• [EXERCISE]:
Only one stretch of the data below should be repeated: the lines from the line containing "GetCompanyIdentificationOk returns a" through the line containing "### HasCompanyIdentification", inclusive, exactly as they are.

- - -

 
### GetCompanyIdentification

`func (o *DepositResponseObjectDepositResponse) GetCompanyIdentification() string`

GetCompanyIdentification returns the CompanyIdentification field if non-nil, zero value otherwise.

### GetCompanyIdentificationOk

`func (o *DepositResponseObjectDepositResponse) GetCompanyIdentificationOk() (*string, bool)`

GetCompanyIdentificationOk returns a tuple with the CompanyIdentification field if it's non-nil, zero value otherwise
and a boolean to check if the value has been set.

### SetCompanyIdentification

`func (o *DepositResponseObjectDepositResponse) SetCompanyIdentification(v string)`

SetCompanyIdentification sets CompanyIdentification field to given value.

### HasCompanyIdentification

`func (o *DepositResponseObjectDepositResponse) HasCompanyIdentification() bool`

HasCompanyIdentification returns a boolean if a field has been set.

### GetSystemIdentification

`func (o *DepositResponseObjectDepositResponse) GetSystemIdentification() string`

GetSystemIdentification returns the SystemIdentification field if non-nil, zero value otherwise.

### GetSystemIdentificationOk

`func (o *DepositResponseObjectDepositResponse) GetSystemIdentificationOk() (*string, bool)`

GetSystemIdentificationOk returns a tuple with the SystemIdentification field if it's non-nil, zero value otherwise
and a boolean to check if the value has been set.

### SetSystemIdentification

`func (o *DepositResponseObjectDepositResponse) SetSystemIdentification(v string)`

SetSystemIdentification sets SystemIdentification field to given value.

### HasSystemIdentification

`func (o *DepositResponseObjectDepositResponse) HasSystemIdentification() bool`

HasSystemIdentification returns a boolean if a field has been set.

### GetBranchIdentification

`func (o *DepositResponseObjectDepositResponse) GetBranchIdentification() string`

- - -

• [ANSWER TO THIS TASK]:
GetCompanyIdentificationOk returns a tuple with the CompanyIdentification field if it's non-nil, zero value otherwise
and a boolean to check if the value has been set.

### SetCompanyIdentification

`func (o *DepositResponseObjectDepositResponse) SetCompanyIdentification(v string)`

SetCompanyIdentification sets CompanyIdentification field to given value.

### HasCompanyIdentification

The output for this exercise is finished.